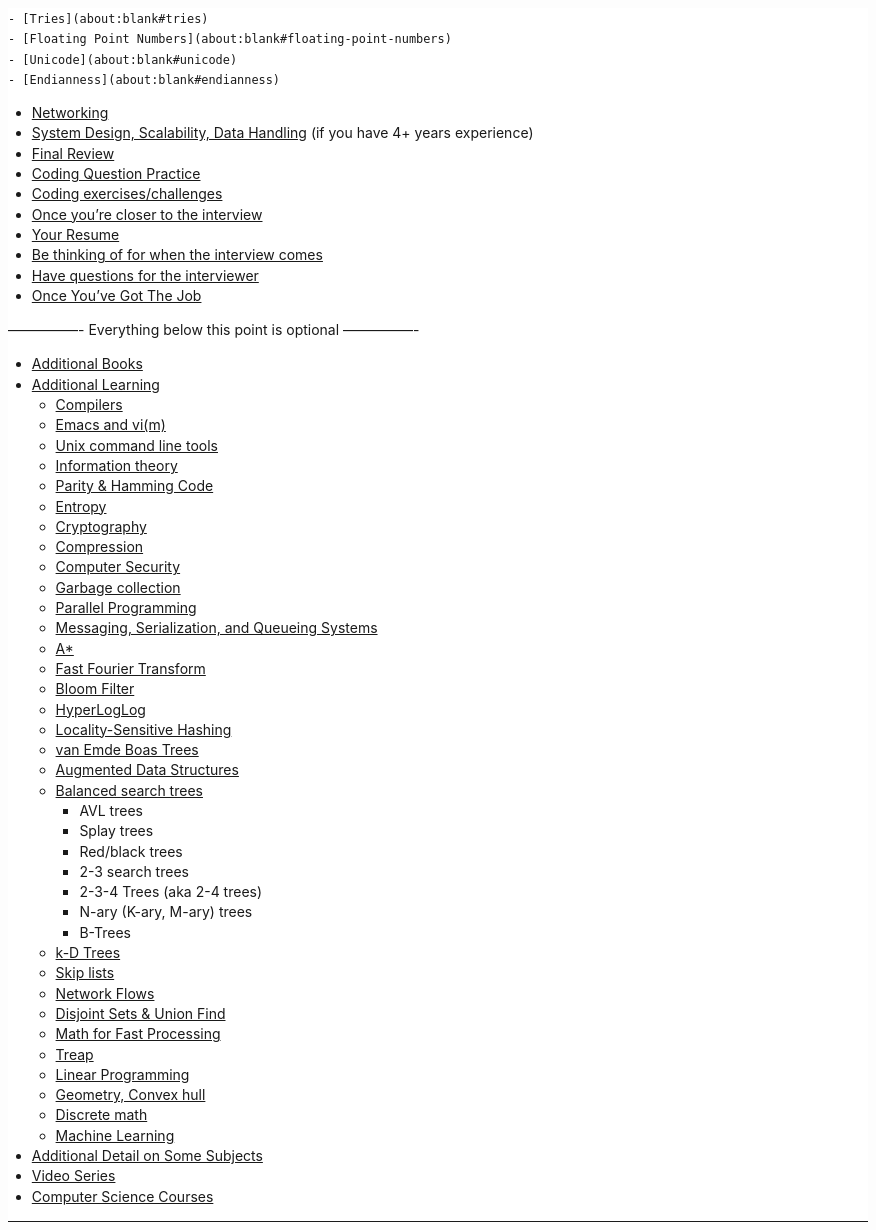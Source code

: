     - [Tries](about:blank#tries)
    - [Floating Point Numbers](about:blank#floating-point-numbers)
    - [Unicode](about:blank#unicode)
    - [Endianness](about:blank#endianness)
- [Networking](about:blank#networking)
- [System Design, Scalability, Data Handling](about:blank#system-design-scalability-data-handling) (if you have 4+ years experience)
- [Final Review](about:blank#final-review)
- [Coding Question Practice](about:blank#coding-question-practice)
- [Coding exercises/challenges](about:blank#coding-exerciseschallenges)
- [Once you’re closer to the interview](about:blank#once-youre-closer-to-the-interview)
- [Your Resume](about:blank#your-resume)
- [Be thinking of for when the interview comes](about:blank#be-thinking-of-for-when-the-interview-comes)
- [Have questions for the interviewer](about:blank#have-questions-for-the-interviewer)
- [Once You’ve Got The Job](about:blank#once-youve-got-the-job)

—————- Everything below this point is optional —————-

- [Additional Books](about:blank#additional-books)
- [Additional Learning](about:blank#additional-learning)
    - [Compilers](about:blank#compilers)
    - [Emacs and vi(m)](about:blank#emacs-and-vim)
    - [Unix command line tools](about:blank#unix-command-line-tools)
    - [Information theory](about:blank#information-theory-videos)
    - [Parity & Hamming Code](about:blank#parity--hamming-code-videos)
    - [Entropy](about:blank#entropy)
    - [Cryptography](about:blank#cryptography)
    - [Compression](about:blank#compression)
    - [Computer Security](about:blank#computer-security)
    - [Garbage collection](about:blank#garbage-collection)
    - [Parallel Programming](about:blank#parallel-programming)
    - [Messaging, Serialization, and Queueing Systems](about:blank#messaging-serialization-and-queueing-systems)
    - [A*](about:blank#a)
    - [Fast Fourier Transform](about:blank#fast-fourier-transform)
    - [Bloom Filter](about:blank#bloom-filter)
    - [HyperLogLog](about:blank#hyperloglog)
    - [Locality-Sensitive Hashing](about:blank#locality-sensitive-hashing)
    - [van Emde Boas Trees](about:blank#van-emde-boas-trees)
    - [Augmented Data Structures](about:blank#augmented-data-structures)
    - [Balanced search trees](about:blank#balanced-search-trees)
        - AVL trees
        - Splay trees
        - Red/black trees
        - 2-3 search trees
        - 2-3-4 Trees (aka 2-4 trees)
        - N-ary (K-ary, M-ary) trees
        - B-Trees
    - [k-D Trees](about:blank#k-d-trees)
    - [Skip lists](about:blank#skip-lists)
    - [Network Flows](about:blank#network-flows)
    - [Disjoint Sets & Union Find](about:blank#disjoint-sets--union-find)
    - [Math for Fast Processing](about:blank#math-for-fast-processing)
    - [Treap](about:blank#treap)
    - [Linear Programming](about:blank#linear-programming-videos)
    - [Geometry, Convex hull](about:blank#geometry-convex-hull-videos)
    - [Discrete math](about:blank#discrete-math)
    - [Machine Learning](about:blank#machine-learning)
- [Additional Detail on Some Subjects](about:blank#additional-detail-on-some-subjects)
- [Video Series](about:blank#video-series)
- [Computer Science Courses](about:blank#computer-science-courses)

---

+++

▶ _Instructions for the task_:
Transcribe the records above from the line holding "- N-ary (K-ary, M-ary) trees" down to the line holding "- [Machine Learning](about:blank#machine-learning)", inclusive, without adding anything.

▶ _Answer below_:
        - N-ary (K-ary, M-ary) trees
        - B-Trees
    - [k-D Trees](about:blank#k-d-trees)
    - [Skip lists](about:blank#skip-lists)
    - [Network Flows](about:blank#network-flows)
    - [Disjoint Sets & Union Find](about:blank#disjoint-sets--union-find)
    - [Math for Fast Processing](about:blank#math-for-fast-processing)
    - [Treap](about:blank#treap)
    - [Linear Programming](about:blank#linear-programming-videos)
    - [Geometry, Convex hull](about:blank#geometry-convex-hull-videos)
    - [Discrete math](about:blank#discrete-math)
    - [Machine Learning](about:blank#machine-learning)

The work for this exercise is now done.